▸ YOUR INSTRUCTIONS
Show the lines below that contain the string "opgenomen".

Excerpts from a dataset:
_ _ _
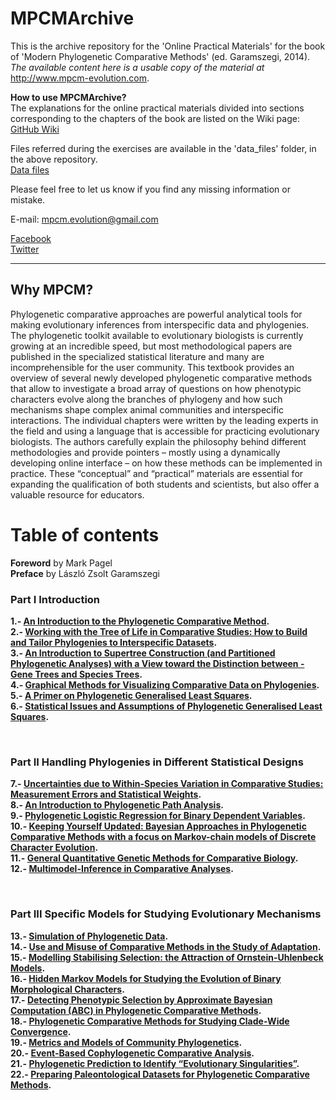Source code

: # MPCMArchive
This is the archive repository for the 'Online Practical Materials' for the book of 'Modern Phylogenetic Comparative Methods' (ed. Garamszegi, 2014). <i>The available content here is a usable copy of the material at</i> http://www.mpcm-evolution.com.

<b>How to use MPCMArchive?</b><br>
The explanations for the online practical materials divided into sections corresponding to the chapters of the book are listed on the Wiki page:<br>
<a href="https://github.com/MPCMEvolution/MPCMArchive/wiki/0.-Overview" target="_blank">GitHub Wiki</a>

Files referred during the exercises are available in the 'data_files' folder, in the above repository.<br>
<a href="https://github.com/MPCMEvolution/MPCMArchive/tree/master/data_files" target="_blank">Data files</a>

Please feel free to let us know if you find any missing information or mistake. 

E-mail: mpcm.evolution@gmail.com

<a href="https://www.facebook.com/mpcm.evolution" target="_blank">Facebook</a><br>
<a href="https://twitter.com/MPCMevol" target="_blank">Twitter</a>

<hr>

## Why MPCM?

Phylogenetic comparative approaches are powerful analytical tools for making evolutionary inferences from interspecific data and phylogenies. The phylogenetic toolkit available to evolutionary biologists is currently growing at an incredible speed, but most methodological papers are published in the specialized statistical literature and many are incomprehensible for the user community. This textbook provides an overview of several newly developed phylogenetic comparative methods that allow to investigate a broad array of questions on how phenotypic characters evolve along the branches of phylogeny and how such mechanisms shape complex animal communities and interspecific interactions. The individual chapters were written by the leading experts in the field and using a language that is accessible for practicing evolutionary biologists. The authors carefully explain the philosophy behind different methodologies and provide pointers – mostly using a dynamically developing online interface – on how these methods can be implemented in practice. These “conceptual” and “practical” materials are essential for expanding the qualification of both students and scientists, but also offer a valuable resource for educators.

# Table of contents

**Foreword** by Mark Pagel<br>
**Preface** by László Zsolt Garamszegi

### Part I Introduction

**1.- [An Introduction to the Phylogenetic Comparative Method](abstracts/01-introduction-phylogenetic-comparative-method.md "1.- An Introduction to the Phylogenetic Comparative Method").**<br>
**2.- [Working with the Tree of Life in Comparative Studies: How to Build and Tailor Phylogenies to Interspecific Datasets](abstracts/02-working-tree-life-comparative-studies-build-tailor-phylogenies-interspecific-datasets.md "2.- Working with the Tree of Life in Comparative Studies: How to Build and Tailor Phylogenies to Interspecific Datasets").**<br>
**3.- [An Introduction to Supertree Construction (and Partitioned Phylogenetic Analyses) with a View toward the Distinction between - Gene Trees and Species Trees](abstracts/03-introduction-supertree-construction-partitioned-phylogenetic-analyses-view-toward-distinction-gene-trees-species-trees.md "3.- An Introduction to Supertree Construction (and Partitioned Phylogenetic Analyses) with a View toward the Distinction between – Gene Trees and Species Trees").**<br>
**4.- [Graphical Methods for Visualizing Comparative Data on Phylogenies](abstracts/04-graphical-methods-visualizing-comparative-data-phylogenies.md "4.-Graphical Methods for Visualizing Comparative Data on Phylogenies").**<br>
**5.- [A Primer on Phylogenetic Generalised Least Squares](abstracts/05-primer-phylogenetic-generalised-least-squares.md "5.- A Primer on Phylogenetic Generalised Least Squares").**<br>
**6.- [Statistical Issues and Assumptions of Phylogenetic Generalised Least Squares](abstracts/06-statistical-issues-assumptions-phylogenetic-generalised-least-squares.md "6.- Statistical Issues and Assumptions of Phylogenetic Generalised Least Squares").**<br>

 

### Part II Handling Phylogenies in Different Statistical Designs

**7.- [Uncertainties due to Within-Species Variation in Comparative Studies: Measurement Errors and Statistical Weights](http://www.mpcm-evolution.com/book-sections/part-ii-handling-phylogenies-different-statistical-designs/7-uncertainties-due-within-species-variation-comparative-studies-measurement-errors-statistical-weights "7.- Uncertainties due to Within-Species Variation in Comparative Studies: Measurement Errors and Statistical Weights").**<br>
**8.- [An Introduction to Phylogenetic Path Analysis](http://www.mpcm-evolution.com/book-sections/part-ii-handling-phylogenies-different-statistical-designs/8-introduction-phylogenetic-path-analysis "8.- An Introduction to Phylogenetic Path Analysis").**<br>
**9.- [Phylogenetic Logistic Regression for Binary Dependent Variables](http://www.mpcm-evolution.com/book-sections/part-ii-handling-phylogenies-different-statistical-designs/9-phylogenetic-logistic-regression-binary-dependent-variables "9.- Phylogenetic Logistic Regression for Binary Dependent Variables").**<br>
**10.- [Keeping Yourself Updated: Bayesian Approaches in Phylogenetic Comparative Methods with a focus on Markov-chain models of Discrete Character Evolution](http://www.mpcm-evolution.com/book-sections/part-ii-handling-phylogenies-different-statistical-designs/10-keeping-updated-bayesian-approaches-phylogenetic-comparative-methods-focus-markov-chain-models-discrete-character-evolution "10.- Keeping Yourself Updated: Bayesian Approaches in Phylogenetic Comparative Methods with a focus on Markov-chain models of Discrete Character Evolution").**<br>
**11.- [General Quantitative Genetic Methods for Comparative Biology](http://www.mpcm-evolution.com/book-sections/part-ii-handling-phylogenies-different-statistical-designs/11-general-quantitative-genetic-methods-comparative-biology "11.- General Quantitative Genetic Methods for Comparative Biology").**<br>
**12.- [Multimodel-Inference in Comparative Analyses](http://www.mpcm-evolution.com/book-sections/part-ii-handling-phylogenies-different-statistical-designs/12-multimodel-inference-comparative-analyses "12.- Multimodel-Inference in Comparative Analyses").**<br>

 

### Part III Specific Models for Studying Evolutionary Mechanisms

**13.- [Simulation of Phylogenetic Data](http://www.mpcm-evolution.com/book-sections/part-iii-specific-models-studying-evolutionary-mechanisms/13-simulation-phylogenetic-data "13.- Simulation of Phylogenetic Data").**<br>
**14.- [Use and Misuse of Comparative Methods in the Study of Adaptation](http://www.mpcm-evolution.com/book-sections/part-iii-specific-models-studying-evolutionary-mechanisms/14-use-misuse-comparative-methods-study-adaptation "14.- Use and Misuse of Comparative Methods in the Study of Adaptation").**<br>
**15.- [Modelling Stabilising Selection: the Attraction of Ornstein-Uhlenbeck Models](http://www.mpcm-evolution.com/book-sections/part-iii-specific-models-studying-evolutionary-mechanisms/15-modelling-stabilising-selection-attraction-ornstein-uhlenbeck-models "15.- Modelling Stabilising Selection: the Attraction of Ornstein-Uhlenbeck Models").**<br>
**16.- [Hidden Markov Models for Studying the Evolution of Binary Morphological Characters](http://www.mpcm-evolution.com/book-sections/part-iii-specific-models-studying-evolutionary-mechanisms/16-hidden-markov-models-studying-evolution-binary-morphological-characters "16.- Hidden Markov Models for Studying the Evolution of Binary Morphological Characters").**<br>
**17.- [Detecting Phenotypic Selection by Approximate Bayesian Computation (ABC) in Phylogenetic Comparative Methods](http://www.mpcm-evolution.com/book-sections/part-iii-specific-models-studying-evolutionary-mechanisms/17-detecting-phenotypic-selection-approximate-bayesian-computation-abc-phylogenetic-comparative-methods "17.- Detecting Phenotypic Selection by Approximate Bayesian Computation (ABC) in Phylogenetic Comparative Methods").**<br>
**18.- [Phylogenetic Comparative Methods for Studying Clade-Wide Convergence](http://www.mpcm-evolution.com/book-sections/part-iii-specific-models-studying-evolutionary-mechanisms/18-phylogenetic-comparative-methods-studying-clade-wide-convergence "18.- Phylogenetic Comparative Methods for Studying Clade-Wide Convergence").**<br>
**19.- [Metrics and Models of Community Phylogenetics](http://www.mpcm-evolution.com/book-sections/part-iii-specific-models-studying-evolutionary-mechanisms/19-metrics-models-community-phylogenetics "19.- Metrics and Models of Community Phylogenetics").**<br>
**20.- [Event-Based Cophylogenetic Comparative Analysis](http://www.mpcm-evolution.com/book-sections/part-iii-specific-models-studying-evolutionary-mechanisms/20-event-based-cophylogenetic-comparative-analysis "20.- Event-Based Cophylogenetic Comparative Analysis").**<br>
**21.- [Phylogenetic Prediction to Identify “Evolutionary Singularities”](http://www.mpcm-evolution.com/book-sections/part-iii-specific-models-studying-evolutionary-mechanisms/21-phylogenetic-prediction-identify-evolutionary-singularities "21.- Phylogenetic Prediction to Identify “Evolutionary Singularities”").**<br>
**22.- [Preparing Paleontological Datasets for Phylogenetic Comparative Methods](http://www.mpcm-evolution.com/book-sections/part-iii-specific-models-studying-evolutionary-mechanisms/22-preparing-paleontological-datasets-phylogenetic-comparative-methods "22.- Preparing Paleontological Datasets for Phylogenetic Comparative Methods").**<br>
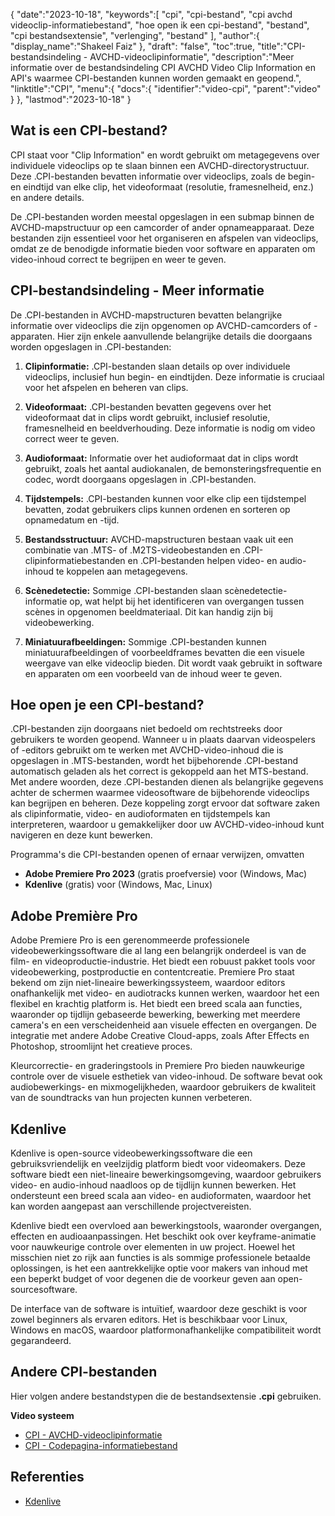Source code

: {
"date":"2023-10-18",
   "keywords":[
"cpi",
"cpi-bestand",
"cpi avchd videoclip-informatiebestand",
"hoe open ik een cpi-bestand",
"bestand",
"cpi bestandsextensie",
"verlenging",
"bestand"
],
   "author":{
"display_name":"Shakeel Faiz"
},
"draft": "false",
"toc":true,
"title":"CPI-bestandsindeling - AVCHD-videoclipinformatie",
   "description":"Meer informatie over de bestandsindeling CPI AVCHD Video Clip Information en API's waarmee CPI-bestanden kunnen worden gemaakt en geopend.",
"linktitle":"CPI",
   "menu":{
      "docs":{
         "identifier":"video-cpi",
"parent":"video"
}
},
"lastmod":"2023-10-18"
}

## Wat is een CPI-bestand?

CPI staat voor "Clip Information" en wordt gebruikt om metagegevens over individuele videoclips op te slaan binnen een AVCHD-directorystructuur. Deze .CPI-bestanden bevatten informatie over videoclips, zoals de begin- en eindtijd van elke clip, het videoformaat (resolutie, framesnelheid, enz.) en andere details.

De .CPI-bestanden worden meestal opgeslagen in een submap binnen de AVCHD-mapstructuur op een camcorder of ander opnameapparaat. Deze bestanden zijn essentieel voor het organiseren en afspelen van videoclips, omdat ze de benodigde informatie bieden voor software en apparaten om video-inhoud correct te begrijpen en weer te geven.

## CPI-bestandsindeling - Meer informatie

De .CPI-bestanden in AVCHD-mapstructuren bevatten belangrijke informatie over videoclips die zijn opgenomen op AVCHD-camcorders of -apparaten. Hier zijn enkele aanvullende belangrijke details die doorgaans worden opgeslagen in .CPI-bestanden:

1. **Clipinformatie:** .CPI-bestanden slaan details op over individuele videoclips, inclusief hun begin- en eindtijden. Deze informatie is cruciaal voor het afspelen en beheren van clips.
    







2. **Videoformaat:** .CPI-bestanden bevatten gegevens over het videoformaat dat in clips wordt gebruikt, inclusief resolutie, framesnelheid en beeldverhouding. Deze informatie is nodig om video correct weer te geven.
    







3. **Audioformaat:** Informatie over het audioformaat dat in clips wordt gebruikt, zoals het aantal audiokanalen, de bemonsteringsfrequentie en codec, wordt doorgaans opgeslagen in .CPI-bestanden.
    







4. **Tijdstempels:** .CPI-bestanden kunnen voor elke clip een tijdstempel bevatten, zodat gebruikers clips kunnen ordenen en sorteren op opnamedatum en -tijd.
    







5. **Bestandsstructuur:** AVCHD-mapstructuren bestaan vaak uit een combinatie van .MTS- of .M2TS-videobestanden en .CPI-clipinformatiebestanden en .CPI-bestanden helpen video- en audio-inhoud te koppelen aan metagegevens.
    







6. **Scènedetectie:** Sommige .CPI-bestanden slaan scènedetectie-informatie op, wat helpt bij het identificeren van overgangen tussen scènes in opgenomen beeldmateriaal. Dit kan handig zijn bij videobewerking.
    







7. **Miniatuurafbeeldingen:** Sommige .CPI-bestanden kunnen miniatuurafbeeldingen of voorbeeldframes bevatten die een visuele weergave van elke videoclip bieden. Dit wordt vaak gebruikt in software en apparaten om een voorbeeld van de inhoud weer te geven.
    







## Hoe open je een CPI-bestand?

.CPI-bestanden zijn doorgaans niet bedoeld om rechtstreeks door gebruikers te worden geopend. Wanneer u in plaats daarvan videospelers of -editors gebruikt om te werken met AVCHD-video-inhoud die is opgeslagen in .MTS-bestanden, wordt het bijbehorende .CPI-bestand automatisch geladen als het correct is gekoppeld aan het MTS-bestand. Met andere woorden, deze .CPI-bestanden dienen als belangrijke gegevens achter de schermen waarmee videosoftware de bijbehorende videoclips kan begrijpen en beheren. Deze koppeling zorgt ervoor dat software zaken als clipinformatie, video- en audioformaten en tijdstempels kan interpreteren, waardoor u gemakkelijker door uw AVCHD-video-inhoud kunt navigeren en deze kunt bewerken.

Programma's die CPI-bestanden openen of ernaar verwijzen, omvatten

- **Adobe Premiere Pro 2023** (gratis proefversie) voor (Windows, Mac)
- **Kdenlive** (gratis) voor (Windows, Mac, Linux)

## Adobe Première Pro

Adobe Premiere Pro is een gerenommeerde professionele videobewerkingssoftware die al lang een belangrijk onderdeel is van de film- en videoproductie-industrie. Het biedt een robuust pakket tools voor videobewerking, postproductie en contentcreatie. Premiere Pro staat bekend om zijn niet-lineaire bewerkingssysteem, waardoor editors onafhankelijk met video- en audiotracks kunnen werken, waardoor het een flexibel en krachtig platform is. Het biedt een breed scala aan functies, waaronder op tijdlijn gebaseerde bewerking, bewerking met meerdere camera's en een verscheidenheid aan visuele effecten en overgangen. De integratie met andere Adobe Creative Cloud-apps, zoals After Effects en Photoshop, stroomlijnt het creatieve proces.

Kleurcorrectie- en graderingstools in Premiere Pro bieden nauwkeurige controle over de visuele esthetiek van video-inhoud. De software bevat ook audiobewerkings- en mixmogelijkheden, waardoor gebruikers de kwaliteit van de soundtracks van hun projecten kunnen verbeteren.

## Kdenlive

Kdenlive is open-source videobewerkingssoftware die een gebruiksvriendelijk en veelzijdig platform biedt voor videomakers. Deze software biedt een niet-lineaire bewerkingsomgeving, waardoor gebruikers video- en audio-inhoud naadloos op de tijdlijn kunnen bewerken. Het ondersteunt een breed scala aan video- en audioformaten, waardoor het kan worden aangepast aan verschillende projectvereisten.

Kdenlive biedt een overvloed aan bewerkingstools, waaronder overgangen, effecten en audioaanpassingen. Het beschikt ook over keyframe-animatie voor nauwkeurige controle over elementen in uw project. Hoewel het misschien niet zo rijk aan functies is als sommige professionele betaalde oplossingen, is het een aantrekkelijke optie voor makers van inhoud met een beperkt budget of voor degenen die de voorkeur geven aan open-sourcesoftware.

De interface van de software is intuïtief, waardoor deze geschikt is voor zowel beginners als ervaren editors. Het is beschikbaar voor Linux, Windows en macOS, waardoor platformonafhankelijke compatibiliteit wordt gegarandeerd.

## Andere CPI-bestanden

Hier volgen andere bestandstypen die de bestandsextensie **.cpi** gebruiken.

**Video systeem**
- [CPI - AVCHD-videoclipinformatie](/nl/video/cpi/)
- [CPI - Codepagina-informatiebestand](/nl/system/cpi/)

## Referenties
* [Kdenlive](https://en.wikipedia.org/wiki/Kdenlive)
_ _ _
▸ SOLUTION TO THIS EXERCISE
De .CPI-bestanden in AVCHD-mapstructuren bevatten belangrijke informatie over videoclips die zijn opgenomen op AVCHD-camcorders of -apparaten. Hier zijn enkele aanvullende belangrijke details die doorgaans worden opgeslagen in .CPI-bestanden:
6. **Scènedetectie:** Sommige .CPI-bestanden slaan scènedetectie-informatie op, wat helpt bij het identificeren van overgangen tussen scènes in opgenomen beeldmateriaal. Dit kan handig zijn bij videobewerking.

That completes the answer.